### Task brief
Lines to restate from the data below: from the one containing "임시 2021-03-04" to the one containing "근데 42가 서비스가", both included. Give them again exactly, and only them.

### Extracted entries
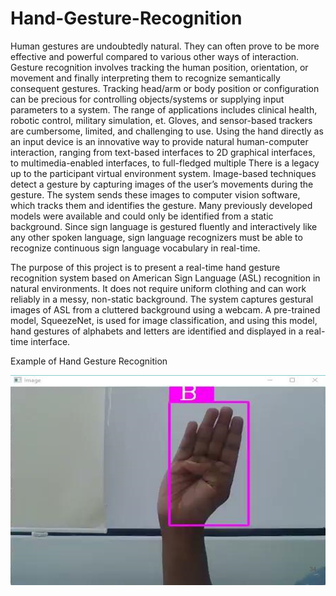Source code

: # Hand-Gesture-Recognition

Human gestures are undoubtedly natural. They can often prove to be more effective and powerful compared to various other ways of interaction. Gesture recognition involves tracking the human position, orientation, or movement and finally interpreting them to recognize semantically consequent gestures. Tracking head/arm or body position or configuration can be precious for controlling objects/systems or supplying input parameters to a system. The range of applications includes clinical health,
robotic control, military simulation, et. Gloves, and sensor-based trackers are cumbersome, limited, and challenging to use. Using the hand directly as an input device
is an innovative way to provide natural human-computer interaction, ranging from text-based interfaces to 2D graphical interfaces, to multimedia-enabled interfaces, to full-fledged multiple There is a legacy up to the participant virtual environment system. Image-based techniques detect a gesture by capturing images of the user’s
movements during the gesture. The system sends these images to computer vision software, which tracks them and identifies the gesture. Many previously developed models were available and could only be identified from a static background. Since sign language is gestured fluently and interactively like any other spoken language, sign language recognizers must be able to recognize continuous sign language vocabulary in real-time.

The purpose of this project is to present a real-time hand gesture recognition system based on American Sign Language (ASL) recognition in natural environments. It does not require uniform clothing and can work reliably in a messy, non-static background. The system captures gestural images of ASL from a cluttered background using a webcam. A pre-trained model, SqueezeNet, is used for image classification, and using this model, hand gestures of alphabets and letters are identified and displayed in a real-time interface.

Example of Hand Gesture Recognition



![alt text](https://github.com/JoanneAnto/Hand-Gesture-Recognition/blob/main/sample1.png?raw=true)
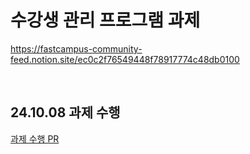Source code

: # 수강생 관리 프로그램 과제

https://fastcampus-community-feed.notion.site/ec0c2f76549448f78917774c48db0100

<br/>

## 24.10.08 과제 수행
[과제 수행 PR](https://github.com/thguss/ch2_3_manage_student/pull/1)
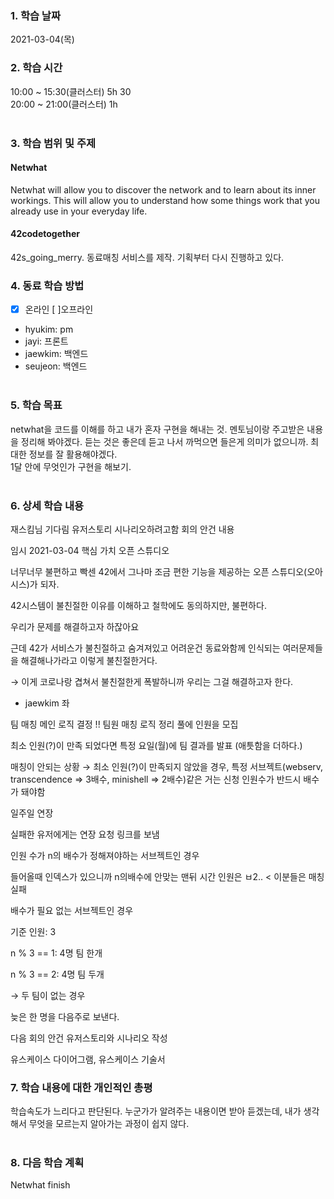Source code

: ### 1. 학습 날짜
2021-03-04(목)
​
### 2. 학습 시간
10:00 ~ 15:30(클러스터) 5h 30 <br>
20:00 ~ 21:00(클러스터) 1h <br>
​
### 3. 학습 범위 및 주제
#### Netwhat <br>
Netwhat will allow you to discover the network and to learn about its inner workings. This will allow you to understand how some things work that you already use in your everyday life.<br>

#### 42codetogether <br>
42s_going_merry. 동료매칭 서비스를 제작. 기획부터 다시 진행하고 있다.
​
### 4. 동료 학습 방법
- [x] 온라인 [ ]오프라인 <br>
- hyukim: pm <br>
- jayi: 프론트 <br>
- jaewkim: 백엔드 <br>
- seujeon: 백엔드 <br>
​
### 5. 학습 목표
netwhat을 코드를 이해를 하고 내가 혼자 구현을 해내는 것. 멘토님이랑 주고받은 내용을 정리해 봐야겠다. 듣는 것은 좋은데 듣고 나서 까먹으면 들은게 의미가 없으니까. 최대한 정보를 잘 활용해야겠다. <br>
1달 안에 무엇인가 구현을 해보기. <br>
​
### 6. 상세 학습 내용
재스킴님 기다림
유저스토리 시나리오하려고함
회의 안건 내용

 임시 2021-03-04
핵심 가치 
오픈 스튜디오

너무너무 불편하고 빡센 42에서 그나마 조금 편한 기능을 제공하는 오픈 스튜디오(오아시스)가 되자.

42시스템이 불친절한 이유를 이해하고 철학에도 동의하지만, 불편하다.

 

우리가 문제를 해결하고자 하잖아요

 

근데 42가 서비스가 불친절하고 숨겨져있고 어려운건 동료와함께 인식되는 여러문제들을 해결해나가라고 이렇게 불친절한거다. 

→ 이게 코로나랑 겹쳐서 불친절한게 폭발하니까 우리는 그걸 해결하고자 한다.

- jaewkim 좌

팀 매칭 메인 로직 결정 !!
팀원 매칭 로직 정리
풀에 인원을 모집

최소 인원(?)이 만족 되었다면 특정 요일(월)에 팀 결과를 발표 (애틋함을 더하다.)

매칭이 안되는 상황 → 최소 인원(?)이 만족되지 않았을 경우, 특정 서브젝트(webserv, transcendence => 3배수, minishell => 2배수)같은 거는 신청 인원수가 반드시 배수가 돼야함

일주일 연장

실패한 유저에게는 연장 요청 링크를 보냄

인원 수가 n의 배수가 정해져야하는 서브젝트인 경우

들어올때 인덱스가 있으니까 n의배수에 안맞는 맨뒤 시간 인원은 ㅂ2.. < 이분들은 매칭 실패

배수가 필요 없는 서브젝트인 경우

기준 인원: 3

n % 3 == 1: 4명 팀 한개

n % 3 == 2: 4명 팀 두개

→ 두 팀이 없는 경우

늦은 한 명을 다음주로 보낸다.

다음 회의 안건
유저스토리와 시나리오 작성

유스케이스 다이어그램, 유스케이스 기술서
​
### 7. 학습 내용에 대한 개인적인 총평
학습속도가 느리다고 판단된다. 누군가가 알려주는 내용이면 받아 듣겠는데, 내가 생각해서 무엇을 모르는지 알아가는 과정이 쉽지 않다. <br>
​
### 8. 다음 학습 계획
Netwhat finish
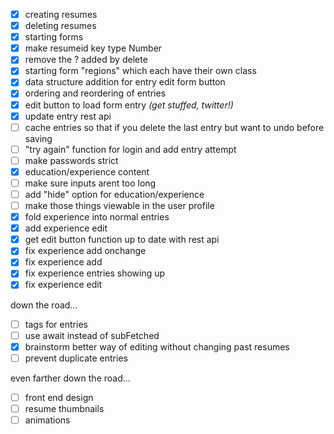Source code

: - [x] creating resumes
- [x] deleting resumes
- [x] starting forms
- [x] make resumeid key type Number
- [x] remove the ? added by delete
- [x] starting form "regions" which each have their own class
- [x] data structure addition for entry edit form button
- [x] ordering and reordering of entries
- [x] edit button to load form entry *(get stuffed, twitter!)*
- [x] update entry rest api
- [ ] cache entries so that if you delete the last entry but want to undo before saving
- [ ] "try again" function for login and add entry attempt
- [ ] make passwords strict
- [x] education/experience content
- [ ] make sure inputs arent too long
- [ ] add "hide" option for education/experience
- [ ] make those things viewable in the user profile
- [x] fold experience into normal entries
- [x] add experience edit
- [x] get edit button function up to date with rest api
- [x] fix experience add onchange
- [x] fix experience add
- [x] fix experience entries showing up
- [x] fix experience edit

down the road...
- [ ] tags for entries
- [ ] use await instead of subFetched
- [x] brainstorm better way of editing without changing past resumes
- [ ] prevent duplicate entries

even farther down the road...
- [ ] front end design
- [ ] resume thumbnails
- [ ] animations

### Solution for this task
 임시 2021-03-04
핵심 가치 
오픈 스튜디오

너무너무 불편하고 빡센 42에서 그나마 조금 편한 기능을 제공하는 오픈 스튜디오(오아시스)가 되자.

42시스템이 불친절한 이유를 이해하고 철학에도 동의하지만, 불편하다.

 

우리가 문제를 해결하고자 하잖아요

 

근데 42가 서비스가 불친절하고 숨겨져있고 어려운건 동료와함께 인식되는 여러문제들을 해결해나가라고 이렇게 불친절한거다. 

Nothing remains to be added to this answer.